In other words, you can make a plausible case that just as, in broad terms, Gordon Brown stuck to Ken Clarke’s spending plans for his first two years as Chancellor (not coincidentally his most accomplished years at the Treasury) so, again broadly speaking, Osborne has kept faith with his predecessor’s plans. He may not have wanted to but, so far, that’s what he has actually done.

Which might suggest, surely, that if Osborne is Britain’s Paul Ryan then, at the very least, Alistair Darling is some kind of mini-Ryan too.

Alternatively neither of them are anything of the sort and Krugman is, perhaps clumsily, trying to use British politics to make a domestic political point. Maybe so but it doesn’t seem a very useful point (even if you accept it).

Now perhaps Darling’s prognosis was mistaken (and might, of course, have changed had he remained in office) but that’s a different matter too.
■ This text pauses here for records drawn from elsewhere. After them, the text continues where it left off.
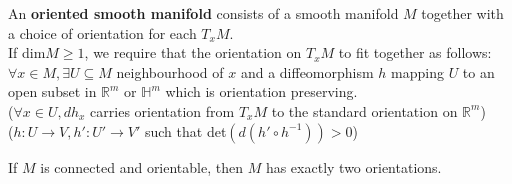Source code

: \begin{definition}\label{9.2}
    An \textbf{oriented smooth manifold} consists of a smooth manifold $M$ together with a choice of orientation for each $T_xM$.\\
    If dim$M\geq 1$, we require that the orientation on $T_xM$ to fit together as follows:\\
    $\forall x\in M,\exists U\subseteq M$ neighbourhood of $x$ and a diffeomorphism $h$ mapping $U$ to an open subset in $\mathbb{R}^m$ or $\mathbb{H}^m$ which is orientation preserving.\\
    ($\forall x\in U, dh_x$ carries orientation from $T_xM$ to the standard orientation on $\mathbb{R}^m$)\\
    ($h:U\to V, h':U'\to V'$ such that det$(d(h'\circ h^{-1}))>0$)
\end{definition}
\begin{remark}\label{9.3}
    If $M$ is connected and orientable, then $M$ has exactly two orientations.
\end{remark}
Osborne is not, however congenial it may to pretend otherwise, some kamikaze budget-slasher or coked-up austerity fiend. There was, though it suited both parties to deny it, quite a dollop of common ground between the rival Treasury teams before the last election and this appears to have been confirmed by events. At least in this we’re all in it together.

UPDATE: On the other hand, I may also be mistaken! Jonathan Portes emails to say I am:

Your graph (and hence the blog) is highly misleading, in the sense that it’s clearly not a comparison of the different stances of fiscal policy as outlined by Darling 2010, Osborne 2010 and Osborne  now.  There are two reasons for this:

a) GDP in the future is now considerably lower than forecast in 2010 – in part, as I and Paul [Krugman] would argue, because of the mistaken stance of fiscal policy. So not surprisingly spending as a proportion of GDP is higher than it would otherwise have been.  If things had turned out even worse the spending/GDP ratio would have been even higher. This is just not a meaningful measure; it’s an arithmetic sleight of hand.

b) you ignore taxes. The macro impacts of fiscal policy come primarily from the difference between taxes and spending.  I wouldn’t argue that fiscal policy was too tight if taxes were 4% of GDP lower and spending the same (that might not be optimal for other reasons but it would certainly represent looser fiscal policy).

[According to the IMF]  “On the side of the public sector, large and frontloaded fiscal adjustment has, as expected, been an important headwind. Consolidation amounting to a cumulative 4¾ percent of potential GDP in FY10/11 and FY11/12 is estimated to have subtracted roughly 2½ percentage points from growth during these two years.”